This project is intended for security researchers and offers the following benefits:
- Add multiple machines (virtual and/or physical) behind the same VPN(s)
- Prevent exposing your private IP address in case of VPN disconnection/failure
- Combine multiple VPN providers without having to install their proprietary software
- Easily rotate VPN locations for malicious traffic replays
The VPN rotator is a VM (or physical machine) that sends and receives all the traffic going through your network. In other words, the devices that are behind it are isolated from the Internet. This provides a safe environment not exposing your (residential) ISP connection.
This project found its name (VPN Rotator) in the act of rotating or cycling through VPN locations to reproduce malware traffic. As such, it is easy to rotate within countries for the same or multiple VPN providers. This allows you to add accounts for several different providers and seemlessly rotate within access points, wihtout having to use their proprietary software.
- Virtual or bare metal machine
- One or more commercial VPN accounts
-
Type: Linux
-
Version: Debian (64-bit)
-
Memory size: 512 MB (or more)
-
Hard disk: VDI, Dynamic, 8 GB
-
Before starting the VM, change its Network Settings: -> Adapter 1: Bridged Adapter (Promiscuous Mode: Deny) -> Adapter 2: Internal Network (Promiscuous Mode: Allow VMs)
-
Download Debian ISO (debian-10.1.0-amd64-xfce-CD-1.iso)
-
Choose Install (second option)
-
Primary network interface -> Chose the first one
-
Hostname: vpn
-
Domain: Leave blank
-
User name and passwords: (your choice)
-
Software to install: -> uncheck everything and check: SSH server Standard System utilities
- Get root (type su and enter)
apt-get update
apt-get install psmisc unzip openvpn curl dos2unix
nano /etc/network/interfaces
** Edit with the name of your ethernet cards and IP range **
(type ip link show
to reveal the name of your ethernet cards)

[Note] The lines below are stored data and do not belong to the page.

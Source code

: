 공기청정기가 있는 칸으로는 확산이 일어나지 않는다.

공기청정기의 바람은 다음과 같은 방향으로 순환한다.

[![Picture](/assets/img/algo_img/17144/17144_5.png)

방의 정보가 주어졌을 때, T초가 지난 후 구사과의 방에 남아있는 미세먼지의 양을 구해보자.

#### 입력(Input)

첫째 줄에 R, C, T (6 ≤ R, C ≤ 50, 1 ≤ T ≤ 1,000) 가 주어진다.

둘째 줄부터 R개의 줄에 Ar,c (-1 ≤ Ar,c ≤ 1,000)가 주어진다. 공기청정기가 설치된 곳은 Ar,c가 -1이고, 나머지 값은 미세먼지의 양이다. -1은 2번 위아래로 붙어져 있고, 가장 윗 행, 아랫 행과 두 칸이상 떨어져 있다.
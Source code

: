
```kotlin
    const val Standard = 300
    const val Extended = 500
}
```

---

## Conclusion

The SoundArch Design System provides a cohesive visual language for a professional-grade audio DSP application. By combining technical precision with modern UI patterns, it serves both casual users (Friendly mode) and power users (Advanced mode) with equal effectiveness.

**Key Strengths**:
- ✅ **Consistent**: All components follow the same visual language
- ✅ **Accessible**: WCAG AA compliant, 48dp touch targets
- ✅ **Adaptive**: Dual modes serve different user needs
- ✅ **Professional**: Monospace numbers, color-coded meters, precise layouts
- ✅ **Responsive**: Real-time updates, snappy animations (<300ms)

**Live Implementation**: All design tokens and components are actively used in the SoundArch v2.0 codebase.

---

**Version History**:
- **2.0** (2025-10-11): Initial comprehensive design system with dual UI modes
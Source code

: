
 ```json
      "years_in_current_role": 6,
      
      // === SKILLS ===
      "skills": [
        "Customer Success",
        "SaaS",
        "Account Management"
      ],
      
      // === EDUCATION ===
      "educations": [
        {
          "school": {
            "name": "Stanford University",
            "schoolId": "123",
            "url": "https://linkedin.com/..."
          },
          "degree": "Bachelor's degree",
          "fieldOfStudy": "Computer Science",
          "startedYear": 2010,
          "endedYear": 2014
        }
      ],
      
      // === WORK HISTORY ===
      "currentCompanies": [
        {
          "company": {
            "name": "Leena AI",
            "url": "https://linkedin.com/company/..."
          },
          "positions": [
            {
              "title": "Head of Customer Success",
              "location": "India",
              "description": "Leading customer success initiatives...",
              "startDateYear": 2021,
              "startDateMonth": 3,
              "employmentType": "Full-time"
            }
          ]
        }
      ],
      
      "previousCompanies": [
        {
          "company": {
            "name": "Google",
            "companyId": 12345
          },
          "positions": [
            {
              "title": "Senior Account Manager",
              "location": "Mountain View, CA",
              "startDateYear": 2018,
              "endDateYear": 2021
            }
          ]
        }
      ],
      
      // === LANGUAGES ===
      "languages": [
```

# The loopback network interface
auto lo
iface lo inet loopback
# The bridged network interface
allow-hotplug enp0s3
iface enp0s3 inet static
address 192.168.1.168
netmask 255.255.255.0
gateway 192.168.1.1
network 192.168.1.0
broadcast 192.168.1.255
dns-nameservers 1.1.1.1 1.0.0.1
# the internal-only network interface
allow-hotplug enp0s8
iface enp0s8 inet static
address 192.168.3.1
netmask 255.255.255.0
network 192.168.3.0
broadcast 192.168.3.255
dns-nameservers 1.1.1.1 1.0.0.1
nano /etc/sysctl.conf
Uncomment net.ipv4.ip_forward=1
Uncomment (if you want to enable IPv6) net.ipv6.conf.all.forwarding=1
Add the following at the end of the file if you want to disable IPV6
# These edits EXPLICITLY disable IPV6
net.ipv6.conf.all.disable_ipv6 = 0
net.ipv6.conf.default.disable_ipv6 = 0
net.ipv6.conf.lo.disable_ipv6 = 0
net.ipv6.conf.eth0.disable_ipv6 = 0
Edit the vpnservice.sh file based on your network's gateway for the Internal NIC (in the example below, it assumes it is on 192.168.3.x)

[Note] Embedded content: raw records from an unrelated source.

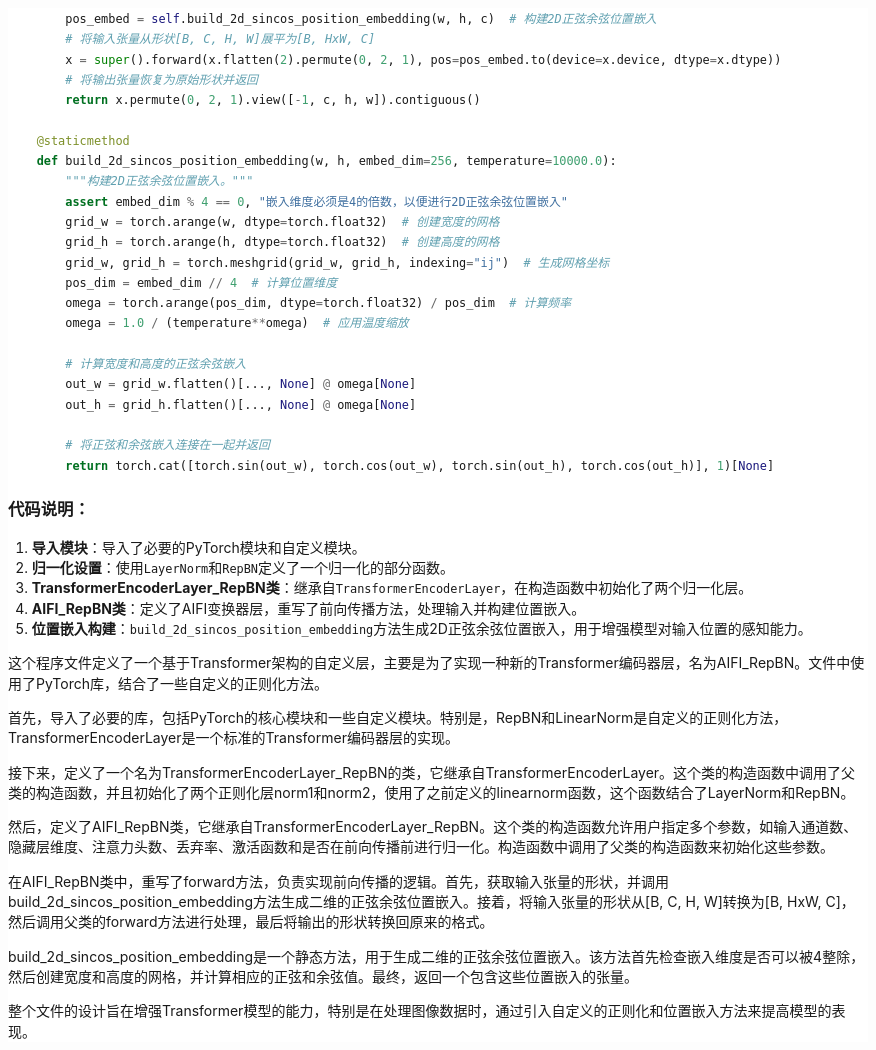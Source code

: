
 ```python
        pos_embed = self.build_2d_sincos_position_embedding(w, h, c)  # 构建2D正弦余弦位置嵌入
        # 将输入张量从形状[B, C, H, W]展平为[B, HxW, C]
        x = super().forward(x.flatten(2).permute(0, 2, 1), pos=pos_embed.to(device=x.device, dtype=x.dtype))
        # 将输出张量恢复为原始形状并返回
        return x.permute(0, 2, 1).view([-1, c, h, w]).contiguous()

    @staticmethod
    def build_2d_sincos_position_embedding(w, h, embed_dim=256, temperature=10000.0):
        """构建2D正弦余弦位置嵌入。"""
        assert embed_dim % 4 == 0, "嵌入维度必须是4的倍数，以便进行2D正弦余弦位置嵌入"
        grid_w = torch.arange(w, dtype=torch.float32)  # 创建宽度的网格
        grid_h = torch.arange(h, dtype=torch.float32)  # 创建高度的网格
        grid_w, grid_h = torch.meshgrid(grid_w, grid_h, indexing="ij")  # 生成网格坐标
        pos_dim = embed_dim // 4  # 计算位置维度
        omega = torch.arange(pos_dim, dtype=torch.float32) / pos_dim  # 计算频率
        omega = 1.0 / (temperature**omega)  # 应用温度缩放

        # 计算宽度和高度的正弦余弦嵌入
        out_w = grid_w.flatten()[..., None] @ omega[None]
        out_h = grid_h.flatten()[..., None] @ omega[None]

        # 将正弦和余弦嵌入连接在一起并返回
        return torch.cat([torch.sin(out_w), torch.cos(out_w), torch.sin(out_h), torch.cos(out_h)], 1)[None]
```

### 代码说明：
1. **导入模块**：导入了必要的PyTorch模块和自定义模块。
2. **归一化设置**：使用`LayerNorm`和`RepBN`定义了一个归一化的部分函数。
3. **TransformerEncoderLayer_RepBN类**：继承自`TransformerEncoderLayer`，在构造函数中初始化了两个归一化层。
4. **AIFI_RepBN类**：定义了AIFI变换器层，重写了前向传播方法，处理输入并构建位置嵌入。
5. **位置嵌入构建**：`build_2d_sincos_position_embedding`方法生成2D正弦余弦位置嵌入，用于增强模型对输入位置的感知能力。

这个程序文件定义了一个基于Transformer架构的自定义层，主要是为了实现一种新的Transformer编码器层，名为AIFI_RepBN。文件中使用了PyTorch库，结合了一些自定义的正则化方法。

首先，导入了必要的库，包括PyTorch的核心模块和一些自定义模块。特别是，RepBN和LinearNorm是自定义的正则化方法，TransformerEncoderLayer是一个标准的Transformer编码器层的实现。

接下来，定义了一个名为TransformerEncoderLayer_RepBN的类，它继承自TransformerEncoderLayer。这个类的构造函数中调用了父类的构造函数，并且初始化了两个正则化层norm1和norm2，使用了之前定义的linearnorm函数，这个函数结合了LayerNorm和RepBN。

然后，定义了AIFI_RepBN类，它继承自TransformerEncoderLayer_RepBN。这个类的构造函数允许用户指定多个参数，如输入通道数、隐藏层维度、注意力头数、丢弃率、激活函数和是否在前向传播前进行归一化。构造函数中调用了父类的构造函数来初始化这些参数。

在AIFI_RepBN类中，重写了forward方法，负责实现前向传播的逻辑。首先，获取输入张量的形状，并调用build_2d_sincos_position_embedding方法生成二维的正弦余弦位置嵌入。接着，将输入张量的形状从[B, C, H, W]转换为[B, HxW, C]，然后调用父类的forward方法进行处理，最后将输出的形状转换回原来的格式。

build_2d_sincos_position_embedding是一个静态方法，用于生成二维的正弦余弦位置嵌入。该方法首先检查嵌入维度是否可以被4整除，然后创建宽度和高度的网格，并计算相应的正弦和余弦值。最终，返回一个包含这些位置嵌入的张量。

整个文件的设计旨在增强Transformer模型的能力，特别是在处理图像数据时，通过引入自定义的正则化和位置嵌入方法来提高模型的表现。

iptables -A INPUT -s 192.168.3.0/24 -j DROP
(individually or simply ZIP them and then SCP)
scp countries.txt vpn@192.168.1.168:/home/vpn/
scp dn.sh vpn@192.168.1.168:/home/vpn/
scp up.sh vpn@192.168.1.168:/home/vpn/
scp VPN.sh vpn@192.168.1.168:/home/vpn/
scp vpnservice.sh vpn@192.168.1.168:/home/vpn/
Make scripts executable
chmod +x *.sh
/sbin/reboot
Login as root then, run ./VPN.sh
On first setup, you will need to create profiles to add new VPN providers. This requires the URL to a ZIP for .ovpn files and your username and password for that VPN provider. The script will then download and sort all the .ovpn files automatically into folders by country and provider.